Investors don’t normally look to Canada for inspiration. Its economy, at roughly the size of South Korea’s, is not big enough to move the global needle. It is also perceived to be dominated by financials and mining companies, somewhat like Australia. Finally, with three-quarters of its exports bound for the US, Canada’s fortunes are pretty much tied to goings-on south of the border.
But investors should keep one eye on Canada. That is because, if the world is indeed emerging from recession at last, a country of Canada’s relative strength should be leading the way. Helped by solid government finances, a protected banking sector and a rapid rebound in commodity prices, Canada had a better recession than most. And its economy seems to be righting itself quickly. Output actually grew month-on-month in June for the first time in almost a year. In August, 27,000 jobs were created and sales of new homes set a new record in July.

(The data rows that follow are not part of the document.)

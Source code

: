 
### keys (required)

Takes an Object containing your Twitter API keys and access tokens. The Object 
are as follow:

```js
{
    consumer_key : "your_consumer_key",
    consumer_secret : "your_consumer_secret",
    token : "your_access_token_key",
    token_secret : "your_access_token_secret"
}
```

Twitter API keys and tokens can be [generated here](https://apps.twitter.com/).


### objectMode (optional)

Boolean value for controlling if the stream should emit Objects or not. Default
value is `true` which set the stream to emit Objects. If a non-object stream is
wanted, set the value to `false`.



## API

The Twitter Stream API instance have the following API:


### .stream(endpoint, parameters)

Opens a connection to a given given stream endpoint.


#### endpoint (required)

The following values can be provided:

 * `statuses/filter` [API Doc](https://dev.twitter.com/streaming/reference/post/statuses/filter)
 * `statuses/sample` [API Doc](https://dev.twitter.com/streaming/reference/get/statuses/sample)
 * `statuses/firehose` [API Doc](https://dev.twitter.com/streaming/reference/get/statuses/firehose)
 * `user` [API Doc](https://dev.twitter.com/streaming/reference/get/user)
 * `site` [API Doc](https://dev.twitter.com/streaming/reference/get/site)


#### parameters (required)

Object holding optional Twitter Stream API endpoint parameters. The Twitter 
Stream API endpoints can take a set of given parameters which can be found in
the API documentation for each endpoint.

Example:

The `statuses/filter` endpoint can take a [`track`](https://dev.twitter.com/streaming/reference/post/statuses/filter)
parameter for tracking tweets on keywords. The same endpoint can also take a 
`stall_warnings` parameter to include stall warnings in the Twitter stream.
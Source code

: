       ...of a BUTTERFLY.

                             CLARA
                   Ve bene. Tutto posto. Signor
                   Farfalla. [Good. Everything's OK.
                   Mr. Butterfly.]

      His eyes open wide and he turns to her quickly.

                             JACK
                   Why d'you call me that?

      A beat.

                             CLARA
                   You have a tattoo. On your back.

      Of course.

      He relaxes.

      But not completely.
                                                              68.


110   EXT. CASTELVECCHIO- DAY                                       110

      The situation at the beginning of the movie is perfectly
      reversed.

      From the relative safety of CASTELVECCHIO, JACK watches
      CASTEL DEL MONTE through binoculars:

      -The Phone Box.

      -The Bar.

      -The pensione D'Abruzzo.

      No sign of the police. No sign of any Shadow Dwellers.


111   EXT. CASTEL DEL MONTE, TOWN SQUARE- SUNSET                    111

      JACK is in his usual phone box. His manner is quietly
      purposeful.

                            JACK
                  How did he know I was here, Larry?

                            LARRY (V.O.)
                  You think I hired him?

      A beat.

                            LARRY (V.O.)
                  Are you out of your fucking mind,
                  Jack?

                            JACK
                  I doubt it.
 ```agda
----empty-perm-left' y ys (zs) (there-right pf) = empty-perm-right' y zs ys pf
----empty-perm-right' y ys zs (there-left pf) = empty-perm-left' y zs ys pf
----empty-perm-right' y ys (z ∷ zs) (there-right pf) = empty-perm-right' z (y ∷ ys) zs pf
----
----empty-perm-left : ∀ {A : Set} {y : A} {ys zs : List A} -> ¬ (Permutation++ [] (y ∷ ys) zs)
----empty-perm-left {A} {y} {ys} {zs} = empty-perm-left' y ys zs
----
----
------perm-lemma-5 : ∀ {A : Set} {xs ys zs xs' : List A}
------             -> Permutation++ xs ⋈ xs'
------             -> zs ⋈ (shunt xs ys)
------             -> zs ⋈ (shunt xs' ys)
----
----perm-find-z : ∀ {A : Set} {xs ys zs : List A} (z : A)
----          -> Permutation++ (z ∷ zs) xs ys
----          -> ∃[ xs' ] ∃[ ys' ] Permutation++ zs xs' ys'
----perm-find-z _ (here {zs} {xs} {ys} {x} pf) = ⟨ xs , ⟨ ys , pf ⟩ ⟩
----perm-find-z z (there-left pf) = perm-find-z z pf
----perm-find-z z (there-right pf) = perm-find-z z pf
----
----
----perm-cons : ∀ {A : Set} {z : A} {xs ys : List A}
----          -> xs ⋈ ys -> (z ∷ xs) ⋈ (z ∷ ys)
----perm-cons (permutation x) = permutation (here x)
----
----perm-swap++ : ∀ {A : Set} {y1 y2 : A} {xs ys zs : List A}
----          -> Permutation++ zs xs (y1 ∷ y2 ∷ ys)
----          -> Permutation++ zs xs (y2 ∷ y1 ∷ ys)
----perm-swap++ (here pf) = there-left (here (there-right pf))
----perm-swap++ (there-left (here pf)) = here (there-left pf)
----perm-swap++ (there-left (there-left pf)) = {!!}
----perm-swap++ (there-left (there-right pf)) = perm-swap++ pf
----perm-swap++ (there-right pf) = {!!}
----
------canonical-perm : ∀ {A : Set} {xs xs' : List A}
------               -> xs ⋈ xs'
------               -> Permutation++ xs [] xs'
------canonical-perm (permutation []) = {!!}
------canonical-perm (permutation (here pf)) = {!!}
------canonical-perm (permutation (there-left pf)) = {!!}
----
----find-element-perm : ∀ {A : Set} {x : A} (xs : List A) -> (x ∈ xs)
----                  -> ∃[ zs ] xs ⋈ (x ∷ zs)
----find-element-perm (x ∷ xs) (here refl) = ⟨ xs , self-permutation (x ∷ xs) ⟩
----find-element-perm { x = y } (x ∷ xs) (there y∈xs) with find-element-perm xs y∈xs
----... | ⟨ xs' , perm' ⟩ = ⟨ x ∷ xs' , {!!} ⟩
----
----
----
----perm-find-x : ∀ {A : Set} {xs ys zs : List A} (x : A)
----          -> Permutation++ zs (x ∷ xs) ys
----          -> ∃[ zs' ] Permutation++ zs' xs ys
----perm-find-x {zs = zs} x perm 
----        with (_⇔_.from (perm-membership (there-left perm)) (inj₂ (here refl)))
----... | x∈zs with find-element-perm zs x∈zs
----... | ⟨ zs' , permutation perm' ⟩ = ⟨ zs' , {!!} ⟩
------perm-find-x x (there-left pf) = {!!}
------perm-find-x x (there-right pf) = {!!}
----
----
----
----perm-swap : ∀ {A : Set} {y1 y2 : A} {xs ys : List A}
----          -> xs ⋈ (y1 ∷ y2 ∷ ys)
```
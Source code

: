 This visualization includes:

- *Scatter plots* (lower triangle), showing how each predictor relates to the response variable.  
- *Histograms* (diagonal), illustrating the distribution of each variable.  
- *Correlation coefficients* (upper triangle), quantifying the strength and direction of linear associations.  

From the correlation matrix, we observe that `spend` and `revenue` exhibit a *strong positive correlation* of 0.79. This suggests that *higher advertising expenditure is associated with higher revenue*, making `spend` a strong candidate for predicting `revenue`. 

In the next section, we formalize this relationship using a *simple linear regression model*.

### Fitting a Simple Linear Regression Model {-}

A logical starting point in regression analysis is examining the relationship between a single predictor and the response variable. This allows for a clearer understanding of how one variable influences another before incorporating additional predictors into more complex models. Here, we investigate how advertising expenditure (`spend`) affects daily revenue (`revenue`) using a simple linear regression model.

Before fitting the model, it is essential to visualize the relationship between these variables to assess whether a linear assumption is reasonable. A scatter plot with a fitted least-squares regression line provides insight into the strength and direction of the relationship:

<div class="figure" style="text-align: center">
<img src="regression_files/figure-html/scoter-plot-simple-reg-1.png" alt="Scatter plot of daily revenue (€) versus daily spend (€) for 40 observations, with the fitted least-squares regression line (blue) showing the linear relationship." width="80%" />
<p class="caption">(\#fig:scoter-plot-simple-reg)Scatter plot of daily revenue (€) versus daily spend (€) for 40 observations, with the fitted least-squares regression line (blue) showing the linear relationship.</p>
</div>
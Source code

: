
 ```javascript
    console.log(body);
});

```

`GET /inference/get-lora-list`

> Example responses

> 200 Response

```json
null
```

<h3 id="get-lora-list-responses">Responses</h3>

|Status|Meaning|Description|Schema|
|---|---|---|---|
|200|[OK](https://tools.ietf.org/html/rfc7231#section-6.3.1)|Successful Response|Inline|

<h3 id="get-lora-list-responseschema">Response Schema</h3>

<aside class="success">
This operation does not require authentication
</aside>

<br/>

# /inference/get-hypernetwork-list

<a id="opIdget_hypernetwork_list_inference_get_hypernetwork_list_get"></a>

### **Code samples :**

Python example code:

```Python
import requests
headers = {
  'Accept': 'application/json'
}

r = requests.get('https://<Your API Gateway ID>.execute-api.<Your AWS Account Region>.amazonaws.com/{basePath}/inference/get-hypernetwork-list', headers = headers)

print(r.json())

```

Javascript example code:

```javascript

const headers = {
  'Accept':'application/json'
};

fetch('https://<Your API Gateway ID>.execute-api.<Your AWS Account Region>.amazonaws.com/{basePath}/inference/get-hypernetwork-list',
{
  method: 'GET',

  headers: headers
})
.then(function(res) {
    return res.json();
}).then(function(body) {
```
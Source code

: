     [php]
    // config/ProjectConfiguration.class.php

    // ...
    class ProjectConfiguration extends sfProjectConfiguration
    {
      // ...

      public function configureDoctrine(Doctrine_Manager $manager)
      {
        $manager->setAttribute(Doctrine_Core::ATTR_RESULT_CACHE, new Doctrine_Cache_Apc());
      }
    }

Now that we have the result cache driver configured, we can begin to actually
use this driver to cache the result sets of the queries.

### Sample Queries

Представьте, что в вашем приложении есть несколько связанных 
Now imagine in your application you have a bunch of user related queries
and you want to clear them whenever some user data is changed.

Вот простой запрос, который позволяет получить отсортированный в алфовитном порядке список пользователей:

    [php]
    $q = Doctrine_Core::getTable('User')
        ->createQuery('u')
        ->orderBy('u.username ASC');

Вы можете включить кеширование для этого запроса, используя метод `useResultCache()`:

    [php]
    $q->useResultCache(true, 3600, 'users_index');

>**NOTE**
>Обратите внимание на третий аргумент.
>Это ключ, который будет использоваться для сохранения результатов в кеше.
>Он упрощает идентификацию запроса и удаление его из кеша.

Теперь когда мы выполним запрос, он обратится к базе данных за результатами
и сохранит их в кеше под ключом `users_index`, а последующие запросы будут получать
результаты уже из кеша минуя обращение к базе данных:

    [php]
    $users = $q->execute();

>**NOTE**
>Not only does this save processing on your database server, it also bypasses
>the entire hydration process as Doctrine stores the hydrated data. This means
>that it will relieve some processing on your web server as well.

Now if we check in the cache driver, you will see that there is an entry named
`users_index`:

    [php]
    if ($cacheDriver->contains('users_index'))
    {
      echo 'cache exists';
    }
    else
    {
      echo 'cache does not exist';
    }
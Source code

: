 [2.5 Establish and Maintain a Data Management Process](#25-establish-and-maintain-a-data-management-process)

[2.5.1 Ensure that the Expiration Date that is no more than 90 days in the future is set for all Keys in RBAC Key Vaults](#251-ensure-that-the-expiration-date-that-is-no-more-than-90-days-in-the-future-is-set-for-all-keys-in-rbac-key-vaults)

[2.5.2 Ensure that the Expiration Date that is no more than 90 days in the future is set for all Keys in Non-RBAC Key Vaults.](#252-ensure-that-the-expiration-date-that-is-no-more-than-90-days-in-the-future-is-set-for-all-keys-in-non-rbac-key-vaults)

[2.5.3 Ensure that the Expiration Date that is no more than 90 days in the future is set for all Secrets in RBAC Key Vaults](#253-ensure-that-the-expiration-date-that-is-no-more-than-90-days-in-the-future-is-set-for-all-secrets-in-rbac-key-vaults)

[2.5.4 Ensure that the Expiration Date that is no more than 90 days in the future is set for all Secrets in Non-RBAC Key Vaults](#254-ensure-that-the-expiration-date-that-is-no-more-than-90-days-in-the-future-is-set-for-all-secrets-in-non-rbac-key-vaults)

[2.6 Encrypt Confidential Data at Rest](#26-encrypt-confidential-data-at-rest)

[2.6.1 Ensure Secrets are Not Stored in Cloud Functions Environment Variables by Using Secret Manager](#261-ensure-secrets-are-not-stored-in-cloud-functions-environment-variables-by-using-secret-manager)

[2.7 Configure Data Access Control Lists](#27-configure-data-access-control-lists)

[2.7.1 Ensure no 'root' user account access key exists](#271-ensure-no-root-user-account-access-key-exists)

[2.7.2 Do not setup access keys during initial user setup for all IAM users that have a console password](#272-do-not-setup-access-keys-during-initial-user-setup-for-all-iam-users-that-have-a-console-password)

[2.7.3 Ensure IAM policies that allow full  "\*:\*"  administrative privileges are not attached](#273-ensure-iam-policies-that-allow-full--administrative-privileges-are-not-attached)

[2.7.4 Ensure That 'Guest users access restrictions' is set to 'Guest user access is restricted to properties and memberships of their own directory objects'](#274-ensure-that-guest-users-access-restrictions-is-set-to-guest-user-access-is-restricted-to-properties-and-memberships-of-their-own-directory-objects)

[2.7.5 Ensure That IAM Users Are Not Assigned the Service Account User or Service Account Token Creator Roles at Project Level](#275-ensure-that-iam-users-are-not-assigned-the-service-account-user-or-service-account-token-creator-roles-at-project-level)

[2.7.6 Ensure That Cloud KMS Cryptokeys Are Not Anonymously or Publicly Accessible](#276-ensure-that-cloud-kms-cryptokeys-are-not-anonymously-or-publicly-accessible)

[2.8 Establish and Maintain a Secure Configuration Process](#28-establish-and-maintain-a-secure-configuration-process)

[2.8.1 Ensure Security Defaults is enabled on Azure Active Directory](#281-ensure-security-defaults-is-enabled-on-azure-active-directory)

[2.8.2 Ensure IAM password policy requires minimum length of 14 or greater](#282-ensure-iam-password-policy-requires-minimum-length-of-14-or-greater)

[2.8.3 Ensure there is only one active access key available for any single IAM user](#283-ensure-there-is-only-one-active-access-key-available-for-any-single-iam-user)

All the more shocking, therefore, that retail sales for July, released on Tuesday, showed a fall of about half a per cent versus June. Economists were expecting a rise of about 0.7 per cent. To be sure, lower pump prices hurt, as did some bad weather – and a single month does not a trend make. But the fact that sales were weak across the board, from supermarkets to liquor and appliance stores, serves as a warning that the global consumer remains far from happy, in spite of what they may answer in confidence surveys. (The Conference Board of Canada’s consumer confidence index for August was up for the sixth straight month.)
Private consumption at 56 per cent of gross domestic product contributes less in Canada than elsewhere. Other economies with more profligate spenders must be hoping that Canada’s shoppers are just pausing for breath, rather than pointing to exhaustion to come.